## WHAT YOU ARE ASKED TO DO
Using "Jenkins" as the search string, find the matching lines below and copy them.

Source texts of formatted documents
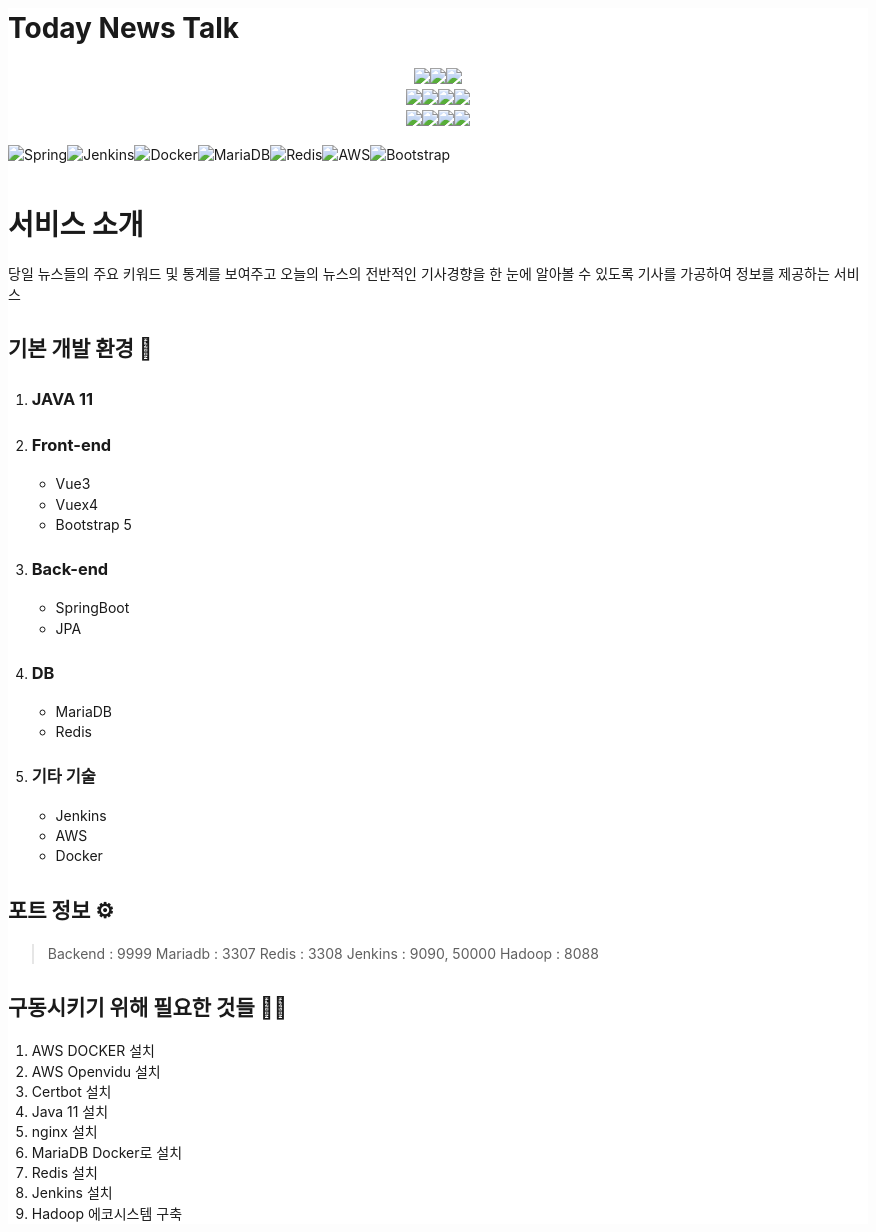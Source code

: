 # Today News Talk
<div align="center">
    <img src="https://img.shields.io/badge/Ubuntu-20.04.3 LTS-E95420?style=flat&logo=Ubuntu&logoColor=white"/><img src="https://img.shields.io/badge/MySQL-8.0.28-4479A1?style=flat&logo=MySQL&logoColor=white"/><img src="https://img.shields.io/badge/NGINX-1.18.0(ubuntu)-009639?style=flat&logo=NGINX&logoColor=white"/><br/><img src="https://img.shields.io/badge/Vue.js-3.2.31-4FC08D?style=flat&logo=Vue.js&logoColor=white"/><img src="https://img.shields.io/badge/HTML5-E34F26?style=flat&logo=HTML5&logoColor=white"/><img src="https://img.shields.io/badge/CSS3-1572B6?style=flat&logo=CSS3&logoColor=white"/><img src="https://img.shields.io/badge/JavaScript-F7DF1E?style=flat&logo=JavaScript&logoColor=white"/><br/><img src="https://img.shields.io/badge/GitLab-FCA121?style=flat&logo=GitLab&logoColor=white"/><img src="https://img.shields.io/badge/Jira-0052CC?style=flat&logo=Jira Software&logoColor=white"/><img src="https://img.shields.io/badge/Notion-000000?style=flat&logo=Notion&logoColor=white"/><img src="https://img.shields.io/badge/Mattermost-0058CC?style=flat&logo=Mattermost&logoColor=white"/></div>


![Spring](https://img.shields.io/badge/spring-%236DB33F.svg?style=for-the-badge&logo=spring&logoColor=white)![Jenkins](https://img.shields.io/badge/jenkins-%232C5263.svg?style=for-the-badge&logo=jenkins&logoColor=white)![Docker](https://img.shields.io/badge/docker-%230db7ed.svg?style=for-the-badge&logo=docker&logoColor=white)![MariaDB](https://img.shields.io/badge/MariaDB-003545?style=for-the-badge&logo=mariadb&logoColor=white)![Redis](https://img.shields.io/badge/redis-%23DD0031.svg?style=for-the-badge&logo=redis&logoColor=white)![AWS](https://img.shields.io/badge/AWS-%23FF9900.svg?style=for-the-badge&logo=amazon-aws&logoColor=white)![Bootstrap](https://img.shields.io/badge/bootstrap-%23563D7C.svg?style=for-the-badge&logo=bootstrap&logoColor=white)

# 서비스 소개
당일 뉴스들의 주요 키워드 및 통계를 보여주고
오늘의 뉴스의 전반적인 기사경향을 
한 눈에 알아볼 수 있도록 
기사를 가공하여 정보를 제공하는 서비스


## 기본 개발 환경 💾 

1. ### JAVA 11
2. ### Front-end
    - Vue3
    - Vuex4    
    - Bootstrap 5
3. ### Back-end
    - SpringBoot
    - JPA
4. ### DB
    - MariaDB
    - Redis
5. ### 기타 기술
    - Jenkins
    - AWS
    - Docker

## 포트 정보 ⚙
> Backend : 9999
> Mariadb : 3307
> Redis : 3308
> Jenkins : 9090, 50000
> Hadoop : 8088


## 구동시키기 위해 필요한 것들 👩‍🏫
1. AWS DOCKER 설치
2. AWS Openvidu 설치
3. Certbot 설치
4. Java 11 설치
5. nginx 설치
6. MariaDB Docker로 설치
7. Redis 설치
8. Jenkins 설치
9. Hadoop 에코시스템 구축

==

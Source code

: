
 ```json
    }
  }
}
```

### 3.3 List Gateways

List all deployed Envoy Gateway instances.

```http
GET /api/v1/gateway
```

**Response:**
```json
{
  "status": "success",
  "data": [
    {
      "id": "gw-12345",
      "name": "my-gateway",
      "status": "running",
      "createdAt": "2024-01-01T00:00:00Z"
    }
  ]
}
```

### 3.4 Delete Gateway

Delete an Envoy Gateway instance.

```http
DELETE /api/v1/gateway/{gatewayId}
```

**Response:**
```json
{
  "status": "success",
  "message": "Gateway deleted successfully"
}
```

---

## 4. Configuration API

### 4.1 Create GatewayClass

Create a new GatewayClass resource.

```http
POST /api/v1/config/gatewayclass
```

## ANSWER SECTION
![Spring](https://img.shields.io/badge/spring-%236DB33F.svg?style=for-the-badge&logo=spring&logoColor=white)![Jenkins](https://img.shields.io/badge/jenkins-%232C5263.svg?style=for-the-badge&logo=jenkins&logoColor=white)![Docker](https://img.shields.io/badge/docker-%230db7ed.svg?style=for-the-badge&logo=docker&logoColor=white)![MariaDB](https://img.shields.io/badge/MariaDB-003545?style=for-the-badge&logo=mariadb&logoColor=white)![Redis](https://img.shields.io/badge/redis-%23DD0031.svg?style=for-the-badge&logo=redis&logoColor=white)![AWS](https://img.shields.io/badge/AWS-%23FF9900.svg?style=for-the-badge&logo=amazon-aws&logoColor=white)![Bootstrap](https://img.shields.io/badge/bootstrap-%23563D7C.svg?style=for-the-badge&logo=bootstrap&logoColor=white)
    - Jenkins
> Jenkins : 9090, 50000
8. Jenkins 설치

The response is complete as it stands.